20 June 2017
HKTDC Export Index 2Q17: Exporters Confidence Improves
- Exporters have become cautiously optimistic with regard to Hong Kong’s export performance, with the HKTDC Export Index rising from 47.1 in 1Q17 to a 16-quarter high of 50.1 in 2Q17.
- With regard to performance by industry, all sectors, with the exception of the jewellery sector, reported higher readings in 2Q17. The export indices for electronics, toys, timepieces and machinery exceeded the watershed mark of 50, indicating a positive export performance outlook among these industries over the short-term.
- Mainland China outperformed the US and Japan to be seen as the most promising market in 2Q17 (51.9). The index for the EU rose slightly to 49.6, while declines in export confidence were recorded for Japan and the US.
- The Trade Value Index edged up to 51.1 in 2Q17, indicating the likelihood of higher unit prices in the near term. While the procurement sentiment improved, the index remained slightly below 50 for 2Q17.
- On the supply side, the labour cost pressure on the Chinese mainland remained a concern. Overall, 54% of respondents experienced higher labour costs on the mainland during 2Q17, compared with 47% in 1Q17 and 48% in 4Q16.
The overall HKTDC Export Index climbed to 50.1 for 2Q17, a 16-quarter high and a rise from 47.1 in 1Q17. This change of confidence level from negative to positive indicated a reversal in sentiment with regard to export performance in 2Q17. Overall, exporters have become cautiously optimistic with regard to their likely export performance over the short-term.

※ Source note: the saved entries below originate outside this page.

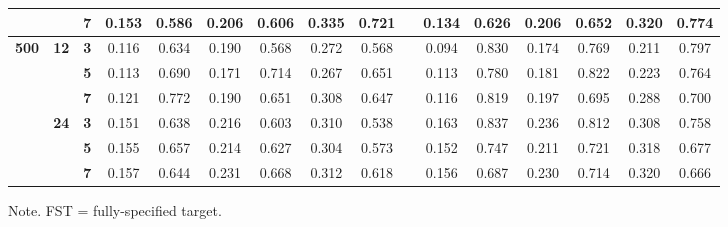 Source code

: \documentclass[a4paper,man,natbib]{apa6}
\begin{document}
\begin{table}[]
{\begin{tabular}{cccccccccccccccc}
			&
			&
			\textbf{7} &
			0.153 &
			0.586 &
			0.206 &
			0.606 &
			0.335 &
			0.721 &
			&
			0.134 &
			0.626 &
			0.206 &
			0.652 &
			0.320 &
			0.774 \\ \hline
			\multirow{6}{*}{\textbf{500}} &
			\multirow{3}{*}{\textbf{12}} &
			\textbf{3} &
			0.116 &
			0.634 &
			0.190 &
			0.568 &
			0.272 &
			0.568 &
			&
			0.094 &
			0.830 &
			0.174 &
			0.769 &
			0.211 &
			0.797 \\ \cline{3-16} 
			&
			&
			\textbf{5} &
			0.113 &
			0.690 &
			0.171 &
			0.714 &
			0.267 &
			0.651 &
			&
			0.113 &
			0.780 &
			0.181 &
			0.822 &
			0.223 &
			0.764 \\ \cline{3-16} 
			&
			&
			\textbf{7} &
			0.121 &
			0.772 &
			0.190 &
			0.651 &
			0.308 &
			0.647 &
			&
			0.116 &
			0.819 &
			0.197 &
			0.695 &
			0.288 &
			0.700 \\ \cline{2-16} 
			&
			\multirow{3}{*}{\textbf{24}} &
			\textbf{3} &
			0.151 &
			0.638 &
			0.216 &
			0.603 &
			0.310 &
			0.538 &
			&
			0.163 &
			0.837 &
			0.236 &
			0.812 &
			0.308 &
			0.758 \\ \cline{3-16} 
			&
			&
			\textbf{5} &
			0.155 &
			0.657 &
			0.214 &
			0.627 &
			0.304 &
			0.573 &
			&
			0.152 &
			0.747 &
			0.211 &
			0.721 &
			0.318 &
			0.677 \\ \cline{3-16} 
			&
			&
			\textbf{7} &
			0.157 &
			0.644 &
			0.231 &
			0.668 &
			0.312 &
			0.618 &
			&
			0.156 &
			0.687 &
			0.230 &
			0.714 &
			0.320 &
			0.666 \\ \hline
		\end{tabular}%
	}
\begin{tablenotes}[flushleft]
\item Note. FST = fully-specified target.	
\end{tablenotes}
\end{table}




\end{document}

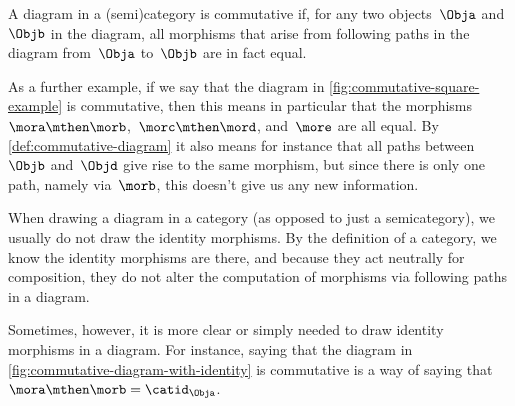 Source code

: \begin{marginfigure}
    \centering
    \caption{}
    \label{fig:commutative-diagram-example-prep}
\end{marginfigure}

\begin{marginfigure}
    \centering
    \caption{}
    \label{fig:commutative-diagram-example}
\end{marginfigure}

\begin{marginfigure}
    \centering
    \caption{}
    \label{fig:commutative-square-example}
\end{marginfigure}

\begin{marginfigure}
    \centering
    \caption{}
    \label{fig:commutative-diagram-with-identity}
\end{marginfigure}

\begin{definition}
    \label{def:commutative-diagram}
    A diagram in a (semi)category is commutative if, for any two objects~$\Obja$ and~$\Objb$ in the diagram, all morphisms that arise from following paths in the diagram from~$\Obja$ to~$\Objb$ are in fact equal.
\end{definition}

As a further example, if we say that the diagram in \cref{fig:commutative-square-example} is commutative, then this means in particular that the morphisms~$\mora \mthen \morb$,~$\morc \mthen \mord$, and~$\more$ are all equal.
By \cref{def:commutative-diagram} it also means for instance that all paths between~$\Objb$ and~$\Objd$ give rise to the same morphism, but since there is only one path, namely via~$\morb$, this doesn't give us any new information.

\begin{remark}
    When drawing a diagram in a category (as opposed to just a semicategory), we usually do not draw the identity morphisms.
    By the definition of a category, we know the identity morphisms are there, and because they act neutrally for composition, they do not alter the computation of morphisms via following paths in a diagram.

    Sometimes, however, it is more clear or simply needed to draw identity morphisms in a diagram.
    For instance, saying that the diagram in \cref{fig:commutative-diagram-with-identity} is commutative is a way of saying that~$\mora \mthen \morb = \catid_{\Obja}$.
\end{remark}

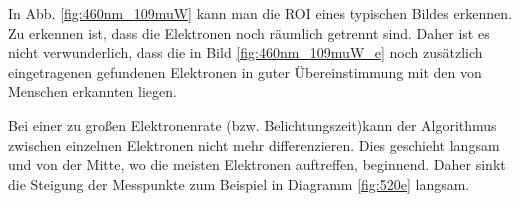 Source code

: \documentclass[bachelor,       %
               twoside,        %
               BCOR10mm,       %
               english,ngerman, %
               ]{GAUBM}
\begin{document}
In Abb. \ref{fig:460nm_109muW} kann man die ROI eines typischen Bildes erkennen.
Zu erkennen ist, dass die Elektronen noch räumlich getrennt sind.
Daher ist es nicht verwunderlich, dass die in Bild \ref{fig:460nm_109muW_e} noch zusätzlich eingetragenen gefundenen Elektronen in guter Übereinstimmung mit den von Menschen erkannten liegen.

Bei einer zu großen Elektronenrate (bzw. Belichtungszeit)kann der Algorithmus zwischen einzelnen Elektronen nicht mehr differenzieren.
Dies geschieht langsam und von der Mitte, wo die meisten Elektronen auftreffen, beginnend.
Daher sinkt die Steigung der Messpunkte zum Beispiel in Diagramm \ref{fig:520e} langsam.


\begin{figure}[h!]
  \centering
    \hfill
  \hfill

\end{figure}
\end{document}
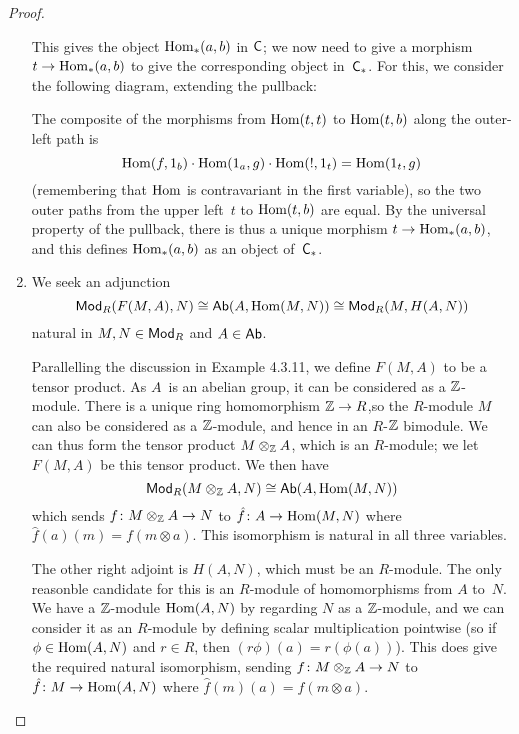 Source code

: \documentclass[../../solutions]{subfiles}
\begin{document}
\begin{proof}
\begin{enumerate}[label=(\roman*)]
    This gives the object $\operatorname{Hom}_*(a,b)$ in ${\mathsf{C}}$; we now need to give
    a morphism $t\to\operatorname{Hom}_*(a,b)$ to give the corresponding object
    in~${\mathsf{C}}_*$.  For this, we consider the following diagram,
    extending the pullback:
    \begin{center}
    \end{center}
    The composite of the morphisms from $\operatorname{Hom}(t,t)$ to $\operatorname{Hom}(t,b)$ along
    the outer-left path is
    $$\operatorname{Hom}(f,1_b)\cdot \operatorname{Hom}(1_a,g) \cdot \operatorname{Hom}(!,1_t) = \operatorname{Hom}(1_t,g)$$
    (remembering that $\operatorname{Hom}$ is contravariant in the first variable),
    so the two outer paths from the upper left~$t$ to $\operatorname{Hom}(t,b)$ are
    equal.  By the universal property of the pullback, there is thus a
    unique morphism $t\to\operatorname{Hom}_*(a,b)$, and this defines $\operatorname{Hom}_*(a,b)$
    as an object of~${\mathsf{C}}_*$.

  \item We seek an adjunction
    $$\mathsf{Mod}_{R}(F(M,A),N) \cong \mathsf{Ab}(A,\operatorname{Hom}(M,N)) \cong
    \mathsf{Mod}_{R}(M,H(A,N))$$
    natural in $M,N\in\mathsf{Mod}_{R}$ and $A\in\mathsf{Ab}$.

    Parallelling the discussion in Example 4.3.11, we define $F(M,A)$
    to be a tensor product.  As $A$~is an abelian group, it can be
    considered as a ${\mathbb{Z}}$-module.  There is a unique ring homomorphism
    ${\mathbb{Z}}\to R$,so the $R$-module $M$ can also be considered as a
    ${\mathbb{Z}}$-module, and hence in an $R$-${\mathbb{Z}}$ bimodule.  We can thus
    form the tensor product $M\otimes_{\mathbb{Z}} A$, which is an $R$-module;
    we let $F(M,A)$ be this tensor product.  We then have
    $$\mathsf{Mod}_{R}(M\otimes_{\mathbb{Z}} A,N) \cong \mathsf{Ab}(A,\operatorname{Hom}(M,N))$$
    which sends ${f}\colon{M\otimes_{\mathbb{Z}}A}\to{N}$ to
    ${\hat{f}}\colon{A}\to{\operatorname{Hom}(M,N)}$ where $\hat{f}(a)(m)=f(m\otimes
    a)$.  This isomorphism is natural in all three variables.

    The other right adjoint is $H(A,N)$, which must be an $R$-module.
    The only reasonble candidate for this is an $R$-module of
    homomorphisms from $A$ to~$N$.  We have a ${\mathbb{Z}}$-module
    $\operatorname{Hom}(A,N)$ by regarding $N$ as a ${\mathbb{Z}}$-module, and we can
    consider it as an $R$-module by defining scalar multiplication
    pointwise (so if $\phi\in\operatorname{Hom}(A,N)$ and $r\in R$, then
    $(r\phi)(a)=r(\phi(a))$).  This does give the required natural
    isomorphism, sending ${f}\colon{M\otimes_{\mathbb{Z}}A}\to{N}$ to
    ${\hat{f}}\colon{M}\to{\operatorname{Hom}(A,N)}$ where $\hat{f}(m)(a)=f(m\otimes
    a)$.


\end{enumerate}
\end{proof}
\end{document}
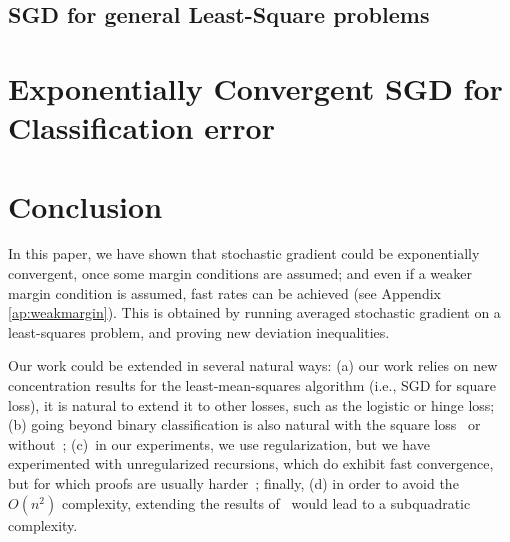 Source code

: \documentclass[final]{colt2018} %
\begin{document}
\subsection{SGD for general Least-Square problems}





\section{Exponentially Convergent SGD for Classification error}
\label{sec:expo}







% 



\section{Conclusion}
\label{sec:conc}

In this paper, we have shown that stochastic gradient could be exponentially convergent, once some margin conditions are assumed; and even if a weaker margin condition is assumed, fast rates can be achieved (see Appendix \ref{ap:weakmargin}). This is obtained by running averaged stochastic gradient on a least-squares problem, and proving new deviation inequalities.

Our work could be extended in several natural ways: (a) our work relies on new concentration results for the least-mean-squares algorithm (i.e., SGD for square loss), it is natural to extend it to other losses, such as the logistic or hinge loss; (b) going beyond binary classification is also natural with the square loss~\citep{ciliberto2016consistent,NIPS2017_6634} or without~\citep{taskar2005learning}; (c)~in our experiments, we use regularization, but we have experimented with unregularized recursions, which do exhibit fast convergence, but for which proofs are usually harder~\citep{dieuleveut2016nonparametric}; finally, (d) in order to avoid the $O(n^2)$ complexity, extending the results of~\citet{rudi2017falkon,rudi2017generalization} would lead to a subquadratic complexity.








\appendix


\end{document}
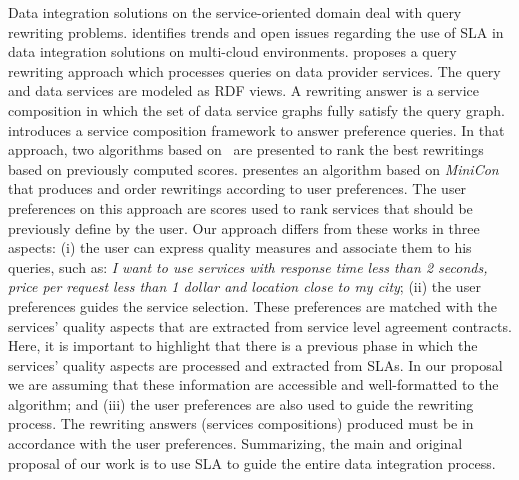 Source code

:Data integration solutions on the 
service-oriented domain deal with query rewriting problems. \cite{Carvalho2015} identifies
trends and open issues regarding the use of SLA in data integration solutions on
multi-cloud environments.
%
\cite{Barhamgi2010} proposes a query rewriting approach 
which processes queries on data provider services.
The query and data services are modeled as RDF views.
A rewriting answer is a service composition in which 
the set of data service graphs fully satisfy the query graph.  
%
\cite{Benouaret2011} introduces a service composition
framework to answer preference queries. In that approach, two algorithms based
on~\cite{Barhamgi2010} are presented to rank the best rewritings based on previously computed scores.
%
\cite{ba2014} presentes an algorithm based on \textit{MiniCon} 
that produces and order rewritings according to user preferences. 
The user preferences on this approach are scores used to rank 
services that should be previously define by the user. 
%
Our approach differs from these works in three aspects:
(i) the user can express quality measures and associate them
to his queries, such as: \textit{I want to use services with response
time less than 2 seconds, price per request less than 1 dollar
and location close to my city}; 
(ii) the user preferences guides the service selection. 
These preferences are matched with the services' quality aspects
that are extracted from service level agreement contracts.
Here, it is important to highlight that there
is a previous phase in which the services' quality aspects are 
processed and extracted from SLAs. 
In our proposal we are assuming that these information are accessible and
well-formatted to the algorithm; and
(iii) the user preferences are also used to guide the rewriting process.
The rewriting answers (services compositions) produced must be in 
accordance with the user preferences.
%
Summarizing, the main and original proposal of our work is to use SLA to guide
the entire data integration process.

Except for the jewellery sector, all industries reported a higher reading for 2Q17 than in the previous quarter. The export indices for timepieces, toys, machinery and electronics exceeded the watershed mark of 50, reflecting a positive export performance outlook over the short-term. Overall, the timepieces sector outperformed all other industries. Its index for 2Q17 (54) was not only the highest among the major industries, but it also showed the largest increase from its 1Q17 figure (41.7). The jewellery sector, however, swam against the tide and appeared the most pessimistic.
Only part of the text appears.